This patch provides the mechanism to fix instances of the instruction sequence that may trigger the cortex-a53 843419 erratum. The fix is provided by replacing one of the instructions in the erratum sequence with a branch to a replacement patch sequence. The patch sequence is just the same instruction, followed by a branch back to the instruction following the one we replaced. The act of adding the branch is sufficient to prevent the erratum.

The implementation of the patching is similar to Thunks. Once we have discovered an instance of the erratum sequence we create a patch that we will insert into a PatchSection in the same way that we insert a Thunk into a ThunkSection. Once we have a location and a symbol defined for the patch we can modify or add a relocation to the InputSection we are patching (dependent on D36745 to overwrite all bits of an instruction when doing relocation) to point to the patch.
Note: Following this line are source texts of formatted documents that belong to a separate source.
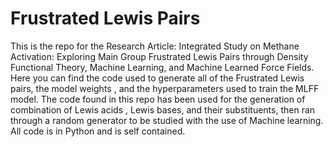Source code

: # Frustrated Lewis Pairs
This is the repo for the Research Article: Integrated Study on Methane Activation: Exploring Main Group Frustrated Lewis Pairs through Density Functional Theory, Machine Learning, and Machine Learned Force Fields. Here you can find the code used to generate all of the Frustrated Lewis pairs, the model weights , and the hyperparameters used to train the MLFF model. 
The code found in this repo has been used for the generation of combination of Lewis acids , Lewis bases, and their substituents, then ran through a random generator to be studied with the use of Machine learning. All code is in Python and is self contained. 

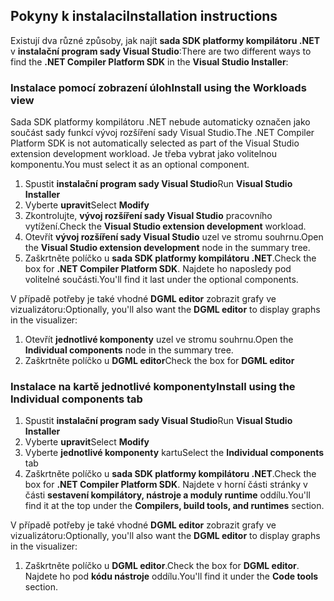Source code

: ## <a name="installation-instructions"></a><span data-ttu-id="355f5-101">Pokyny k instalaci</span><span class="sxs-lookup"><span data-stu-id="355f5-101">Installation instructions</span></span> 

<span data-ttu-id="355f5-102">Existují dva různé způsoby, jak najít **sada SDK platformy kompilátoru .NET** v **instalační program sady Visual Studio**:</span><span class="sxs-lookup"><span data-stu-id="355f5-102">There are two different ways to find the **.NET Compiler Platform SDK** in the **Visual Studio Installer**:</span></span>

### <a name="install-using-the-workloads-view"></a><span data-ttu-id="355f5-103">Instalace pomocí zobrazení úloh</span><span class="sxs-lookup"><span data-stu-id="355f5-103">Install using the Workloads view</span></span>

<span data-ttu-id="355f5-104">Sada SDK platformy kompilátoru .NET nebude automaticky označen jako součást sady funkcí vývoj rozšíření sady Visual Studio.</span><span class="sxs-lookup"><span data-stu-id="355f5-104">The .NET Compiler Platform SDK is not automatically selected as part of the Visual Studio extension development workload.</span></span> <span data-ttu-id="355f5-105">Je třeba vybrat jako volitelnou komponentu.</span><span class="sxs-lookup"><span data-stu-id="355f5-105">You must select it as an optional component.</span></span>

1. <span data-ttu-id="355f5-106">Spustit **instalační program sady Visual Studio**</span><span class="sxs-lookup"><span data-stu-id="355f5-106">Run **Visual Studio Installer**</span></span> 
1. <span data-ttu-id="355f5-107">Vyberte **upravit**</span><span class="sxs-lookup"><span data-stu-id="355f5-107">Select **Modify**</span></span> 
1. <span data-ttu-id="355f5-108">Zkontrolujte, **vývoj rozšíření sady Visual Studio** pracovního vytížení.</span><span class="sxs-lookup"><span data-stu-id="355f5-108">Check the **Visual Studio extension development** workload.</span></span>
1. <span data-ttu-id="355f5-109">Otevřít **vývoj rozšíření sady Visual Studio** uzel ve stromu souhrnu.</span><span class="sxs-lookup"><span data-stu-id="355f5-109">Open the **Visual Studio extension development** node in the summary tree.</span></span>
1. <span data-ttu-id="355f5-110">Zaškrtněte políčko u **sada SDK platformy kompilátoru .NET**.</span><span class="sxs-lookup"><span data-stu-id="355f5-110">Check the box for **.NET Compiler Platform SDK**.</span></span> <span data-ttu-id="355f5-111">Najdete ho naposledy pod volitelné součásti.</span><span class="sxs-lookup"><span data-stu-id="355f5-111">You'll find it last under the optional components.</span></span>

<span data-ttu-id="355f5-112">V případě potřeby je také vhodné **DGML editor** zobrazit grafy ve vizualizátoru:</span><span class="sxs-lookup"><span data-stu-id="355f5-112">Optionally, you'll also want the **DGML editor** to display graphs in the visualizer:</span></span>

1. <span data-ttu-id="355f5-113">Otevřít **jednotlivé komponenty** uzel ve stromu souhrnu.</span><span class="sxs-lookup"><span data-stu-id="355f5-113">Open the **Individual components** node in the summary tree.</span></span>
1. <span data-ttu-id="355f5-114">Zaškrtněte políčko u **DGML editor**</span><span class="sxs-lookup"><span data-stu-id="355f5-114">Check the box for **DGML editor**</span></span>

### <a name="install-using-the-individual-components-tab"></a><span data-ttu-id="355f5-115">Instalace na kartě jednotlivé komponenty</span><span class="sxs-lookup"><span data-stu-id="355f5-115">Install using the Individual components tab</span></span>

1. <span data-ttu-id="355f5-116">Spustit **instalační program sady Visual Studio**</span><span class="sxs-lookup"><span data-stu-id="355f5-116">Run **Visual Studio Installer**</span></span> 
1. <span data-ttu-id="355f5-117">Vyberte **upravit**</span><span class="sxs-lookup"><span data-stu-id="355f5-117">Select **Modify**</span></span> 
1. <span data-ttu-id="355f5-118">Vyberte **jednotlivé komponenty** kartu</span><span class="sxs-lookup"><span data-stu-id="355f5-118">Select the **Individual components** tab</span></span> 
1. <span data-ttu-id="355f5-119">Zaškrtněte políčko u **sada SDK platformy kompilátoru .NET**.</span><span class="sxs-lookup"><span data-stu-id="355f5-119">Check the box for **.NET Compiler Platform SDK**.</span></span> <span data-ttu-id="355f5-120">Najdete v horní části stránky v části **sestavení kompilátory, nástroje a moduly runtime** oddílu.</span><span class="sxs-lookup"><span data-stu-id="355f5-120">You'll find it at the top under the **Compilers, build tools, and runtimes** section.</span></span>

<span data-ttu-id="355f5-121">V případě potřeby je také vhodné **DGML editor** zobrazit grafy ve vizualizátoru:</span><span class="sxs-lookup"><span data-stu-id="355f5-121">Optionally, you'll also want the **DGML editor** to display graphs in the visualizer:</span></span>

1. <span data-ttu-id="355f5-122">Zaškrtněte políčko u **DGML editor**.</span><span class="sxs-lookup"><span data-stu-id="355f5-122">Check the box for **DGML editor**.</span></span> <span data-ttu-id="355f5-123">Najdete ho pod **kódu nástroje** oddílu.</span><span class="sxs-lookup"><span data-stu-id="355f5-123">You'll find it under the **Code tools** section.</span></span>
This is patch 3 of 3 to fix pr33463 https://bugs.llvm.org/show_bug.cgi?id=33463 . It depends on D36745, D36742 and D36739

There are a number of design decisions that I've taken with the fix:

  • I've chosen to follow the branch to patch fix in the same way as gold and ld.bfd. I've left a comment in pr33463 https://bugs.llvm.org/show_bug.cgi?id=33463#c15 with the reasons why.
  • In theory Thunks and Patches can be merged or at least more tightly integrated. I've chosen not to do this as AArch64 does not currently support Thunks and no other Target needs patching, and merging the implementations would complicate both. If AArch64 needs to support range-thunks in the future some tighter integration work may be required.
  • I've chosen to follow ld.bfd and round the size of the PatchSection up to the next 0x1000 boundary, this means that if there are InputSectionDescriptions or OutputSections following an inserted PatchSection the addresses of the instructions modulo 0x1000 won't change so that we can do all the scanning and patching in one pass.

Full details of the erratum sequence can be found in http://infocenter.arm.com/help/topic/com.arm.doc.epm048406/Cortex_A53_MPCore_Software_Developers_Errata_Notice.pdf

Diff Detail

Event Timeline

peter.smith created this revision.Aug 15 2017, 8:54 AM

Rebased tests to account for removal of -print-fixes in favour of just using -verbose. No other changes.

ruiu added inline comments.Sep 5 2017, 5:09 PM
ELF/SectionPatcher.cpp
72

nit: add a blank line before comment

96

I'd move this to the .h file.

506

Flip the condition and return early.

595

I don't fully understand the new code, but it looks like it nests too deeply. Can you split the function?

ELF/SectionPatcher.h
24

Can you mention that this is ARM only?

The comment is somewhat abstract, but as we support only one feature (-fix-cortex-a53-843419) at the moment, I'd describe it directly. Say, an early version of of the processor has a bug that executes some instructions wrongly if they are near page boundaries. As a workaround, the linker replaces such instructions with branch instructions that jump to linker-generated thunks. Thunks are not at page boundaries. They executes the original instructions and then jump back to the original locations.

Thanks very much for the comments. I've made the small changes and have attempted to split up the nested function. I've removed the check for a relocation to an existing patch as this isn't necessary in a one pass implementation and it lets me simplify the code a bit.

ruiu edited edge metadata.Sep 7 2017, 6:06 PM

I have an impression that this patch can be simplified.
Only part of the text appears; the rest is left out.